I adore the 20s. I have a 20s body, making me so sad looking at the lush 18th and 19th-century dresses that would look awful on me! But then oh irony! At 4 months pregnant, I have the Regency shape I’ve wanted for so long, and then we get a Rate The Dress from the very decade my body just left!
So, I’m a little bitter, although mostly it’s just play. I have strong feelings about patterns belonging only on pyjamas (another 1920s invention), so I love the use of color blocking. But I’ve always disliked the awkward period of blouson tops on dropped waists.
Hmmm….8/10 because I mostly love it.
I really like the orange one, with the little bits of piping and the flashes of yellow in the pleats on the scarf thingy and lining of whatever that garment she’s holding is supposed to be.
The blue/green looks heavy and overdone by comparison.

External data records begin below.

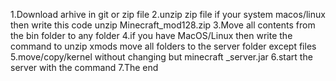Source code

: 1.Download arhive in git or zip file
2.unzip zip file if your system macos/linux then write this code unzip Minecraft_mod128.zip
3.Move all contents from the bin folder to any folder
4.if you have MacOS/Linux then write the command to unzip xmods
move all folders to the server folder except files
5.move/copy/kernel without changing but minecraft
_server.jar
6.start the server with the command
7.The end
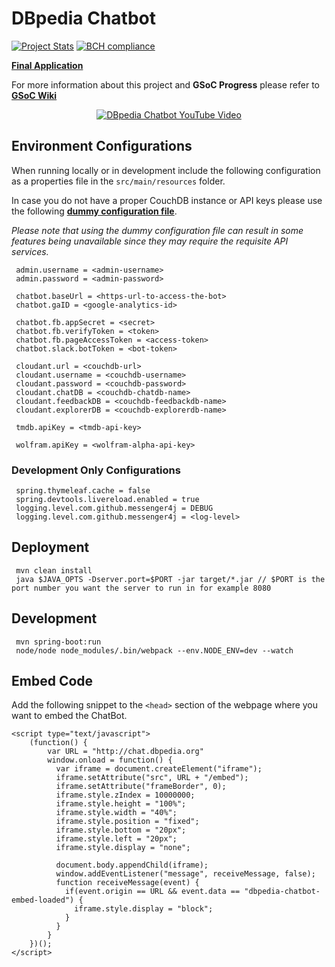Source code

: <h1 id="dbpediachatbot">DBpedia Chatbot</h1>

<p><a href="https://www.openhub.net/p/dbpedia-chatbot"><img src="https://www.openhub.net/p/dbpedia-chatbot/widgets/project_thin_badge.gif" alt="Project Stats" /></a> <a href="https://bettercodehub.com/"><img src="https://bettercodehub.com/edge/badge/dbpedia/chatbot?branch=master" alt="BCH compliance" /></a></p>

<p><strong><a href="http://chat.dbpedia.org">Final Application</a></strong></p>

<p>For more information about this project and <strong>GSoC Progress</strong> please refer to <strong><a href="https://github.com/dbpedia/chatbot/wiki/GSoC-2017:-Chatbot-for-DBpedia">GSoC Wiki</a></strong></p>

<p align="center"><a href="https://www.youtube.com/watch?v=Wk-UUufDpZs"><img src="https://media.giphy.com/media/26CaLmhBRmHjSb3Hy/giphy.gif" alt="DBpedia Chatbot YouTube Video" /></a></p>

<h2 id="environmentconfigurations">Environment Configurations</h2>

<p>When running locally or in development include the following configuration as a properties file in the <code>src/main/resources</code> folder. </p>

<p>In case you do not have a proper CouchDB instance or API keys please use the following <strong><a href="https://github.com/dbpedia/chatbot/wiki/Chatbot-Dummy-Configuration">dummy configuration file</a></strong>. </p>

<p><em>Please note that using the dummy configuration file can result in some features being unavailable since they may require the requisite API services.</em>   </p>

<pre><code> admin.username = &lt;admin-username&gt;
 admin.password = &lt;admin-password&gt;

 chatbot.baseUrl = &lt;https-url-to-access-the-bot&gt;
 chatbot.gaID = &lt;google-analytics-id&gt;

 chatbot.fb.appSecret = &lt;secret&gt;
 chatbot.fb.verifyToken = &lt;token&gt;
 chatbot.fb.pageAccessToken = &lt;access-token&gt;
 chatbot.slack.botToken = &lt;bot-token&gt;

 cloudant.url = &lt;couchdb-url&gt;
 cloudant.username = &lt;couchdb-username&gt;
 cloudant.password = &lt;couchdb-password&gt;
 cloudant.chatDB = &lt;couchdb-chatdb-name&gt;
 cloudant.feedbackDB = &lt;couchdb-feedbackdb-name&gt;
 cloudant.explorerDB = &lt;couchdb-explorerdb-name&gt;

 tmdb.apiKey = &lt;tmdb-api-key&gt;

 wolfram.apiKey = &lt;wolfram-alpha-api-key&gt;
</code></pre>

<h3 id="developmentonlyconfigurations">Development Only Configurations</h3>

<pre><code> spring.thymeleaf.cache = false
 spring.devtools.livereload.enabled = true
 logging.level.com.github.messenger4j = DEBUG
 logging.level.com.github.messenger4j = &lt;log-level&gt;
</code></pre>

<h2 id="deployment">Deployment</h2>

<pre><code> mvn clean install
 java $JAVA_OPTS -Dserver.port=$PORT -jar target/*.jar // $PORT is the port number you want the server to run in for example 8080
</code></pre>

<h2 id="development">Development</h2>

<pre><code> mvn spring-boot:run
 node/node node_modules/.bin/webpack --env.NODE_ENV=dev --watch
</code></pre>

<h2 id="embedcode">Embed Code</h2>

<p>Add the following snippet to the <code>&lt;head&gt;</code> section of the webpage where you want to embed the ChatBot.</p>

<pre><code class="javascript language-javascript">&lt;script type="text/javascript"&gt;
    (function() {
        var URL = "http://chat.dbpedia.org"
        window.onload = function() {
          var iframe = document.createElement("iframe");
          iframe.setAttribute("src", URL + "/embed");
          iframe.setAttribute("frameBorder", 0);
          iframe.style.zIndex = 10000000;
          iframe.style.height = "100%";
          iframe.style.width = "40%";
          iframe.style.position = "fixed";
          iframe.style.bottom = "20px";
          iframe.style.left = "20px";
          iframe.style.display = "none";

          document.body.appendChild(iframe);
          window.addEventListener("message", receiveMessage, false);
          function receiveMessage(event) {
            if(event.origin == URL &amp;&amp; event.data == "dbpedia-chatbot-embed-loaded") {
              iframe.style.display = "block";
            }
          }
        }
    })();
&lt;/script&gt;
</code></pre>

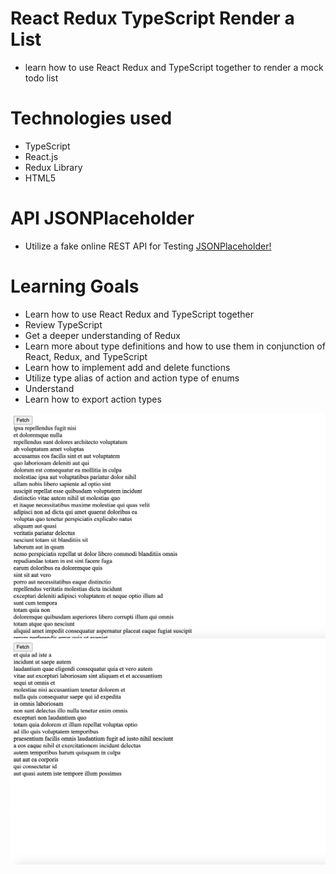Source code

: 
# React Redux TypeScript Render a List
* learn how to use React Redux and TypeScript together to render a mock todo list

# Technologies used
* TypeScript
* React.js
* Redux Library
* HTML5

# API JSONPlaceholder
* Utilize a fake online REST API for Testing
[JSONPlaceholder!](https://jsonplaceholder.typicode.com/)

# Learning Goals
* Learn how to use React Redux and TypeScript together
* Review TypeScript
* Get a deeper understanding of Redux
* Learn more about type definitions and how to use them in conjunction of React, Redux, and TypeScript
* Learn how to implement add and delete functions
* Utilize type alias of action and action type of enums 
* Understand 
* Learn how to export action types

![Full render list](full.png)
![short render list](short.png)

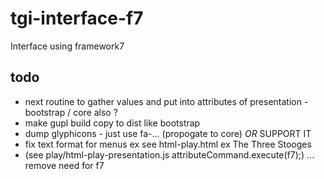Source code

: # tgi-interface-f7
Interface using framework7

todo
----
- next routine to gather values and put into attributes of presentation - bootstrap / core also ?
- make gupl build copy to dist like bootstrap
- dump glyphicons - just use fa-... (propogate to core) _OR_ SUPPORT IT
- fix text format for menus ex see html-play.html ex The Three Stooges
- (see play/html-play-presentation.js attributeCommand.execute(f7);) ... remove need for f7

Meh. 5/10
I’m fairly certain that I’m too round to make 1920’s styles look good, so I’m also fairly certain that had I been around in the 1920’s, trying to wear the trendy shapes of the day, I would have rejoiced to have a drapey/swing-y coat to wear over my dresses. I love the scarf/tie in the front of the dress too. It looks like it’s attached, so no worries about losing it. That being said, it still wouldn’t be the best dress I could possibly wear. Also, that particular shade of blue always manages to make my skin look red and blotchy. As an advertisement, it totally works, but as a dress to be worn, I’d have to give it just 5/10 (including the extra point for the coat)
The orange ensemble I love definitely.
On a lovely lady with a light sun tan, willowy figure, chestnut brown hair & gorgeous gaudy hazel or brown eyes.
The blue & green with all the angular piecing- eh even on her waif figure it’s just too many folds & dangly bits. Looks a tad like a set of raggedy curtains over even more raggedy curtains. So 2/10.
I’m afraid my figure is to much like Mae West to pull this drop waisted 20’s shift stuff off.
Uh, looks like a parachuter come back from the landing field, aviation hat and all. The shoes are cute though, 3/10
lol
Those colours are hideous! The cut is uninteresting, and the hat is an awful shape.
The shoes are cute though, and some of the details are okay. None of this makes the colours any less hideous. This is the sort of colour combination you see on school supplies. It really don’t belong on a dress.
2/10
At least the floor tiles are cool.
I like it. 8/10. It’s hard to say whether I like it objectively or whether I would just like to wear it, but the swoopiness is appealing to me combined with the interplay of all those triangles… Those lines might work well on someone tall with relatively broad shoulders like me.